ST. LOUIS – Former St. Louis County planning commission chairman Douglas Morgan seeks to delay his criminal fraud trial, for reasons he doesn't want the public to know.
On Oct. 28, his lawyer, William Goldstein of Clayton, filed and sealed a motion to continue a trial that U.S. District Judge Catherine Perry set for Dec. 5.
Prosecutor Hal Goldsmith filed a reply on Nov. 2, also under seal.
On Nov. 3, Perry set a hearing on the motion for Nov. 9.
Two weeks earlier, she had delayed the trial because Morgan switched lawyers.
Grand jurors indicted him in April, alleging he obtained bank loans by representing that he continued to possess an inheritance.
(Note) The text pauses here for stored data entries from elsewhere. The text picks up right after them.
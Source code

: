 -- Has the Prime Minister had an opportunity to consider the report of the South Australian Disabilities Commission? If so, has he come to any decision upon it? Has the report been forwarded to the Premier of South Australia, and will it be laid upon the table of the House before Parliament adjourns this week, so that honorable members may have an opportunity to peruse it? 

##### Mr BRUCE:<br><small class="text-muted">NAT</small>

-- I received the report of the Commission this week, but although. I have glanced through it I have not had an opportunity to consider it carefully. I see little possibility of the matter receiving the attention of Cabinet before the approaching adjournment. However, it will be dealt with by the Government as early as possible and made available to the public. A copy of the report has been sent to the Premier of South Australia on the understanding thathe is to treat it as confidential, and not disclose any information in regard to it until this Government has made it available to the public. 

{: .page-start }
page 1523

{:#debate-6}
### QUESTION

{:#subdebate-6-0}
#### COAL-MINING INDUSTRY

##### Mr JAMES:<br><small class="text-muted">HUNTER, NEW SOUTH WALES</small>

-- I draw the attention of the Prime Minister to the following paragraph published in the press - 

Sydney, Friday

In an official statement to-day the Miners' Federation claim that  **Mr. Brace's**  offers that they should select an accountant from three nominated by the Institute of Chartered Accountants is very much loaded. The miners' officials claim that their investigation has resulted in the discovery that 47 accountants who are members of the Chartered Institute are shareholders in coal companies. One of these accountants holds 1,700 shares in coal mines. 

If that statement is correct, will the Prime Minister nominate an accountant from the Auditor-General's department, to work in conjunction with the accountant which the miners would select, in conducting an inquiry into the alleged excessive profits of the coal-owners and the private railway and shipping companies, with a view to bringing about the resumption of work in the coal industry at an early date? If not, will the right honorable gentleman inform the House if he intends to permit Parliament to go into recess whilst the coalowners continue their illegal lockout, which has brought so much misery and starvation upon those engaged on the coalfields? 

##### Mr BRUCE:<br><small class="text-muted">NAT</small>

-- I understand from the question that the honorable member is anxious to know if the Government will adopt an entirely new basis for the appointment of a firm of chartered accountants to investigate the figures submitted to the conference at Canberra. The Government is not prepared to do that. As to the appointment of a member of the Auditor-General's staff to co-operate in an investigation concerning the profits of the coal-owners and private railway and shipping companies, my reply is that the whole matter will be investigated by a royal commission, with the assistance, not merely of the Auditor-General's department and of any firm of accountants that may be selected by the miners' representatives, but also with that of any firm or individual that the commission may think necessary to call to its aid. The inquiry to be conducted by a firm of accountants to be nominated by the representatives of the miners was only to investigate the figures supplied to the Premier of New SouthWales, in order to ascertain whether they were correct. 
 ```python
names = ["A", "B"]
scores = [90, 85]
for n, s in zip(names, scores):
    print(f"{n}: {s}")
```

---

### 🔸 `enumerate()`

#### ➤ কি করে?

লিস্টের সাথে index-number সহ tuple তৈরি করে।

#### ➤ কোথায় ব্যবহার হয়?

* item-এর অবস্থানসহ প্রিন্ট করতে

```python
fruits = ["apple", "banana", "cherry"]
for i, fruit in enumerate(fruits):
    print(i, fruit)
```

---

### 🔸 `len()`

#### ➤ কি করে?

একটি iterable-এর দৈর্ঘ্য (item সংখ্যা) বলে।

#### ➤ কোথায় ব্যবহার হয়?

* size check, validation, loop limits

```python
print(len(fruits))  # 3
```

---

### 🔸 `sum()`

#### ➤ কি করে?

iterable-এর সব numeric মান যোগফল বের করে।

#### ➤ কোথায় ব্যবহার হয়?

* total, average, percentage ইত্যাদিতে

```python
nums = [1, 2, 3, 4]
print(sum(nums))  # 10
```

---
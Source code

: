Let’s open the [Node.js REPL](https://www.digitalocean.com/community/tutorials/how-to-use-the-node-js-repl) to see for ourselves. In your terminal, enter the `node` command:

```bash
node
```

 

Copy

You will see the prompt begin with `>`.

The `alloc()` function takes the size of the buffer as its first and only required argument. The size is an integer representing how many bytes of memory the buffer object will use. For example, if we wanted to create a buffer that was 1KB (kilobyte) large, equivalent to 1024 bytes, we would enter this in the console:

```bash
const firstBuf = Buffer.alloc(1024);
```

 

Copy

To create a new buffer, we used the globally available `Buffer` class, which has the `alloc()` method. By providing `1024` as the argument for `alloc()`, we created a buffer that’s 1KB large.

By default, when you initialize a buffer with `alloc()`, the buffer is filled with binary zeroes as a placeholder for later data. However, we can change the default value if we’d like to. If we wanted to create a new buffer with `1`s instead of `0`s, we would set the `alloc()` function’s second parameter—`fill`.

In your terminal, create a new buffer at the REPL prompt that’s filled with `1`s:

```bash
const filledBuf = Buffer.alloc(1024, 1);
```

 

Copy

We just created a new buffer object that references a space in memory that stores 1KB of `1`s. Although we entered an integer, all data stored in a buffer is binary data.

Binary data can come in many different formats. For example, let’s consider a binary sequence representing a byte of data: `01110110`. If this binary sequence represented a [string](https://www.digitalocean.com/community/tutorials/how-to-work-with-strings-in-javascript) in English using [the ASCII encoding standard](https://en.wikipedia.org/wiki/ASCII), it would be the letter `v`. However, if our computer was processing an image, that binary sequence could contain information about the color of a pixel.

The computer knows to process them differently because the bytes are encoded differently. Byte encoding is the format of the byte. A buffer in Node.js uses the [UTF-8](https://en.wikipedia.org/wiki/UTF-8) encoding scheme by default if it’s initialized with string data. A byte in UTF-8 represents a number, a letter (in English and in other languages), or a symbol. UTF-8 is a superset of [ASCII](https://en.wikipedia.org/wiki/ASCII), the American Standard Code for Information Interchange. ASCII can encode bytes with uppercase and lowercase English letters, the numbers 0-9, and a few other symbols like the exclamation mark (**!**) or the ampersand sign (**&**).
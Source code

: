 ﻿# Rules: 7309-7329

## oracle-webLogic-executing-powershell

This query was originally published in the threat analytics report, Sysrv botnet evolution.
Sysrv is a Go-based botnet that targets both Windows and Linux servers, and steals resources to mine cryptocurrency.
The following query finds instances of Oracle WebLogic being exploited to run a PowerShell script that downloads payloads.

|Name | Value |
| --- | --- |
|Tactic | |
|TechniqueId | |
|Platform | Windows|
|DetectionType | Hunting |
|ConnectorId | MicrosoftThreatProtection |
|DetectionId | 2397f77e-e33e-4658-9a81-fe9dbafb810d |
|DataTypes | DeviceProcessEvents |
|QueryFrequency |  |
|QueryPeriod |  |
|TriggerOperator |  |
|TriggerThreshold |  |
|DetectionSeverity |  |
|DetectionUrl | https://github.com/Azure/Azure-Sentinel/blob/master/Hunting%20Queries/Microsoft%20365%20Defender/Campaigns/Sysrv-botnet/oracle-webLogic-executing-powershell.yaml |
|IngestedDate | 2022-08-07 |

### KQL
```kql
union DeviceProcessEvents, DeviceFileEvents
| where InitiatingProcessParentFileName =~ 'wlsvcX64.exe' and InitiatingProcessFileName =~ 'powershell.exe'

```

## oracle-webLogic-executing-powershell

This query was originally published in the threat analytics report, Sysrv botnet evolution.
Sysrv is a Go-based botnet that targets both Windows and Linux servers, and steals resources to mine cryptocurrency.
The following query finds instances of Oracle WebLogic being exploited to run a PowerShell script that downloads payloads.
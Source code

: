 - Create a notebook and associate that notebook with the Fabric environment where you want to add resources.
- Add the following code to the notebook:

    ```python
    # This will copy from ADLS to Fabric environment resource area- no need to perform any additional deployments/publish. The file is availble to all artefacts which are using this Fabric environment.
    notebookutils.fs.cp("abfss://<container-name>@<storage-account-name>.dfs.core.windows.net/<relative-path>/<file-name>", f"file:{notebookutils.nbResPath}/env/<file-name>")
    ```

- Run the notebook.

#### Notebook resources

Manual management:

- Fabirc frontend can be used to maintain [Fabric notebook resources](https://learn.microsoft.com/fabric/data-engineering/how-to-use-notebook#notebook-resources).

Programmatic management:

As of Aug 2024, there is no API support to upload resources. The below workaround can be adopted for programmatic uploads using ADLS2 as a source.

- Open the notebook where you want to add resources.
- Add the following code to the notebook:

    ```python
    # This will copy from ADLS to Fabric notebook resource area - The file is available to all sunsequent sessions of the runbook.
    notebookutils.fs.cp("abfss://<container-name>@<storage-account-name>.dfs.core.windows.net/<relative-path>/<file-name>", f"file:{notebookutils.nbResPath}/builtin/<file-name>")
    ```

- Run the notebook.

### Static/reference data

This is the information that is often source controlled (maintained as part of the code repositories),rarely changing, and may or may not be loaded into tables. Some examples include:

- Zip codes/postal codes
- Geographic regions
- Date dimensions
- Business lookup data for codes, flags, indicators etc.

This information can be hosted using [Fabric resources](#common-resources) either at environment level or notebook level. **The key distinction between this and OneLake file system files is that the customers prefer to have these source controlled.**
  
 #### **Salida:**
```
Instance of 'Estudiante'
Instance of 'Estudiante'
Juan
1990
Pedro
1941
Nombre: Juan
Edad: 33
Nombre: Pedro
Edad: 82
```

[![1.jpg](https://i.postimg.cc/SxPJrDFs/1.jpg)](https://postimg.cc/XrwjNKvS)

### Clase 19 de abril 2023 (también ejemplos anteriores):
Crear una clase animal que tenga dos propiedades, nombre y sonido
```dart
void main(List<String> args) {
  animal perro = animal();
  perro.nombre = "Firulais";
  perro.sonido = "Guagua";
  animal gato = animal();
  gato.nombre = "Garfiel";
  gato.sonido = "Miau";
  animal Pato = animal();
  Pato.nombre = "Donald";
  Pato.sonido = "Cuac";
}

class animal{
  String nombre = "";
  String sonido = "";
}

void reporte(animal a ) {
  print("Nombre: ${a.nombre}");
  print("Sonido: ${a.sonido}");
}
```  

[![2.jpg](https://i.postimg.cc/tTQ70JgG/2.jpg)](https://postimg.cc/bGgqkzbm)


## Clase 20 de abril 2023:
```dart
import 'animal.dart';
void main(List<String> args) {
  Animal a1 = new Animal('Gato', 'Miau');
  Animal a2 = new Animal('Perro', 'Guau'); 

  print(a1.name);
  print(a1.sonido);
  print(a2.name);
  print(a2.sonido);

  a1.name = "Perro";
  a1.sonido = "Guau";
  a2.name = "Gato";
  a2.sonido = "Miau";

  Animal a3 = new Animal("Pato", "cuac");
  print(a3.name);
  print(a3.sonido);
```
In June, grand jurors charged that he obtained money from investors by representing that he held secret interest in a casino proposal that would win a license.
The indictments identified him as a long time friend of Tom Lakin, founder of the former Lakin Law Firm in Wood River.
They identified him as a long time friend of Ricki Lee Jones of Wood River, former owner of Triad Industries.
Lakin currently serves time in federal prison on morals charges, and Jones recently served out a sentence for evading income taxes.
Lakin's son, Brad Lakin, and Jones's daughter, Julie McDonald, submitted the casino proposal that Morgan allegedly exploited.
Lakin and McDonald withdrew the application before officials picked a developer.
Morgan's lawyer, Joseph Hogan of Clayton, responded to the indictments by pleading his client was too sick to stand trial.
In August, with Perry's permission, Morgan checked into Cleveland Clinic.
Perry set trial for Oct. 3, but delayed it to Oct. 17, so he could undergo a nerve biopsy.
On Sept. 30, she set a hearing on a possible change of plea for Oct. 13.
Morgan did not appear, and Goldsmith moved to revoke his bond.
Perry ordered Hogan to bring him in.
"No doctor ever stated that defendant cannot appear in court, but defendant continues to claim he must be hospitalized each time he has a court appearance," Perry wrote.
Morgan appeared, five and a half hours late, and Perry vacated the trial date.
Before she could set a new date, Hogan withdrew and Goldstein replaced him.
She approved the switch on Oct. 20, and set trial for Dec. 5.
When Goldstein moved to continue the trial, he sealed the motion without asking Perry for permission to seal it.
Prosecutor Goldsmith asked for permission to seal his reply, and Perry granted it.